Testing
Our automated tests serve as executable specifications for the trading platform. A healthy suite documents intended behaviour, gives contributors confidence to refactor, and catches regressions before they reach production. Tests also double as living examples that clarify complex flows and provide rapid CI feedback so issues surface early.
The suite covers these categories:
- Unit tests
- Integration tests
- Acceptance tests
- Performance tests
- Property-based tests
- Fuzzing
- Memory leak tests
Testing policy
Tests and runtime contracts form one design system.
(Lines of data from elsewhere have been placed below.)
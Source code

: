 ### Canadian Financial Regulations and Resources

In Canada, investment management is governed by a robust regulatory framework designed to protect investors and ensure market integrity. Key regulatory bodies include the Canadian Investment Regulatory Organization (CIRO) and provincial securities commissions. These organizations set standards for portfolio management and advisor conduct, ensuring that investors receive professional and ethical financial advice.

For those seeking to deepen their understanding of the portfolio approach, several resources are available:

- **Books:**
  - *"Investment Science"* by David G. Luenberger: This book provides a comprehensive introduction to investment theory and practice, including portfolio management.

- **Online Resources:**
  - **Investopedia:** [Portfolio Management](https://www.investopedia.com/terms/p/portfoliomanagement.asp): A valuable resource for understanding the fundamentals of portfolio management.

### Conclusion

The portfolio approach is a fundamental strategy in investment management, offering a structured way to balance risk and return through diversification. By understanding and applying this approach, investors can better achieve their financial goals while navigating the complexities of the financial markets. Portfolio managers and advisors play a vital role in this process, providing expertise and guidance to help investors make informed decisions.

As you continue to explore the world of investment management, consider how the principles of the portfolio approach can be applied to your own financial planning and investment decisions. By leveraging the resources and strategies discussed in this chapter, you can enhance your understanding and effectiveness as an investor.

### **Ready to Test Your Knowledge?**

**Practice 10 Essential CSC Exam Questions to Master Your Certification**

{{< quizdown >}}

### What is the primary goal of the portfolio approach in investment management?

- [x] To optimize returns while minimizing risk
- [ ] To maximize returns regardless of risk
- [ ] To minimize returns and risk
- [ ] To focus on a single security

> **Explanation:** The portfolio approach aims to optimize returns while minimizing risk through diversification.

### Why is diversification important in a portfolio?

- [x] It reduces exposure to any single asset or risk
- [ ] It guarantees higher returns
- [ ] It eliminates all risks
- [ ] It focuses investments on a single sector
The Design by contract ladder pushes invariants into the type system where possible; the testing ladder below escalates the remaining unknowns through larger input spaces and richer execution models. Each layer extends coverage to inputs or execution states the layer below cannot reach.
Not every module requires every technique. Use this section to decide which layers apply
before adding tests or debug_assert! statements.
Mechanism ladder
Runtime contracts are covered in the Rust guide: prefer the
type system first, then check_* from nautilus_core::correctness at API boundaries,
then debug_assert! for internal invariants, then assert! for soundness-critical or
always-on checks.
Test layers follow a parallel escalation. Start at the lowest layer that proves what matters; climb only when the layer below stops detecting regressions or when the input space grows beyond hand-picked cases.
| Layer | Trigger condition |
|---|---|
| Unit test | A single function or transition has a small, enumerable set of cases. |
| Parametrized test | The same shape repeats across discrete inputs (order side, status, instrument). |
| Property‑based test | An invariant must hold for a whole class of inputs the mind cannot enumerate. |
| Integration test | Multiple modules interact through a real (non‑mocked) engine or runtime. |
| Fuzz test | Untrusted or adversarial bytes cross a parser, decoder, or wire‑format handler. |
| Spec acceptance test | Behaviour depends on a live venue contract (see spec_exec_testing.md). |
| Deterministic simulation | Correctness depends on task scheduling, timeouts, or wall‑clock ordering. |
| Formal verification | A pure function has crisp invariants and a bounded input space worth a proof. |
The formal verification rung is aspirational: no Kani or Prusti harness has landed in the workspace. The row records the escalation condition for when a verifier is adopted, not a current obligation.
Projection rule
Module shape determines which layers pay off. Not every module warrants the full ladder. Apply the rule at module granularity, not crate granularity: an adapter crate contains pure parsers and I/O-bound client loops, and each row applies to a different part.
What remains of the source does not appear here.